Task statement
What you return should be the lines of the data containing "rightarrow", each in full.

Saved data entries
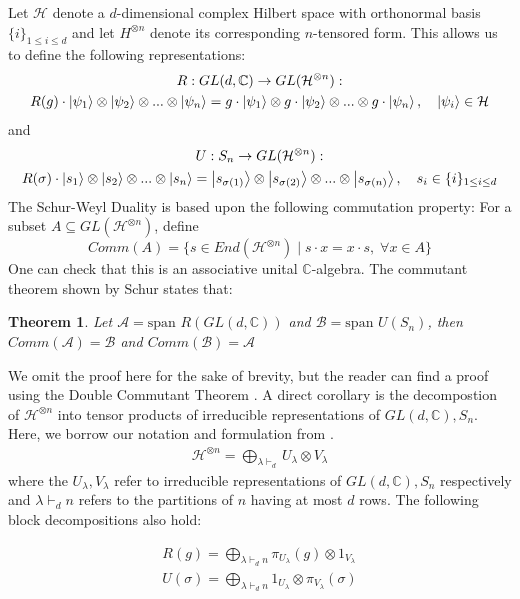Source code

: \documentclass[12pt]{article}%
\newtheorem{thm}{Theorem}
\begin{document}
Let $\mathcal{H}$ denote a $d$-dimensional complex Hilbert space with orthonormal basis $\{i\}_{1 \leq i \leq d}$ and let $H^{\otimes n}$ denote its corresponding $n$-tensored form.
This allows us to define the following representations:
\begin{gather*}
  R: GL(d,\mathbb{C}) \rightarrow GL(\mathcal{H}^{\otimes n}): \\
  R(g) \cdot \ket{\psi_1} \otimes \ket{\psi_2} \otimes ... \otimes \ket{\psi_n} = g \cdot \ket{\psi_1} \otimes g \cdot \ket{\psi_2} \otimes ... \otimes g \cdot \ket{\psi_n}, \quad \ket{\psi_i} \in \mathcal{H}
\end{gather*}
and
\begin{gather*}
  U: S_n \rightarrow GL(\mathcal{H}^{\otimes n}): \\
  R(\sigma) \cdot \ket{s_1} \otimes \ket{s_2} \otimes ... \otimes \ket{s_n} = \ket{s_{\sigma(1)}} \otimes \ket{s_{\sigma(2)}} \otimes ... \otimes  \ket{s_{\sigma(n)}}, \quad s_i \in \{i\}_{1 \leq i \leq d}
\end{gather*}
The Schur-Weyl Duality is based upon the following commutation property: For a subset $A \subseteq GL(\mathcal{H}^{\otimes n})$, define
$$ Comm(A) = \{s \in End(\mathcal{H}^{\otimes n})\mid s \cdot x = x \cdot s, \; \forall x \in A \} $$
One can check that this is an associative unital $\mathbb{C}$-algebra. The commutant theorem shown by Schur states that:
\begin{thm}
  Let $\mathcal{A} = \text{span }{R(GL(d,\mathbb{C}))}$ and $\mathcal{B} = \text{span }U(S_n)$, then $Comm(\mathcal{A}) = \mathcal{B}$ and $Comm(\mathcal{B}) = \mathcal{A}$
\end{thm}

\noindent We omit the proof here for the sake of brevity, but the reader can find a proof using the Double Commutant Theorem \cite{GW}. A direct corollary is the decompostion of $\mathcal{H}^{\otimes n}$ into tensor products of irreducible representations of $GL(d,\mathbb{C}), S_n$. Here, we borrow our notation and formulation from \cite{botero}.
\begin{gather}
  \mathcal{H}^{\otimes n} = \bigoplus_{\lambda \vdash_d } U_\lambda \otimes V_\lambda
\end{gather}
where the $U_\lambda, V_\lambda$ refer to irreducible representations of $GL(d, \mathbb{C}), S_n$ respectively and $\lambda \vdash_d n$ refers to the partitions of $n$ having at most $d$ rows. The following block decompositions also hold:

\begin{gather}\label{matdecomp}
    R(g) = \bigoplus_{\lambda \vdash_d n} \pi_{U_{\lambda}}(g) \otimes 1_{V_{\lambda}} \\
    U(\sigma) = \bigoplus_{\lambda \vdash_d n} 1_{U_{\lambda}} \otimes \pi_{V_{\lambda}}(\sigma)
\end{gather}
\end{document}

Solution
  R: GL(d,\mathbb{C}) \rightarrow GL(\mathcal{H}^{\otimes n}): \\
  U: S_n \rightarrow GL(\mathcal{H}^{\otimes n}): \\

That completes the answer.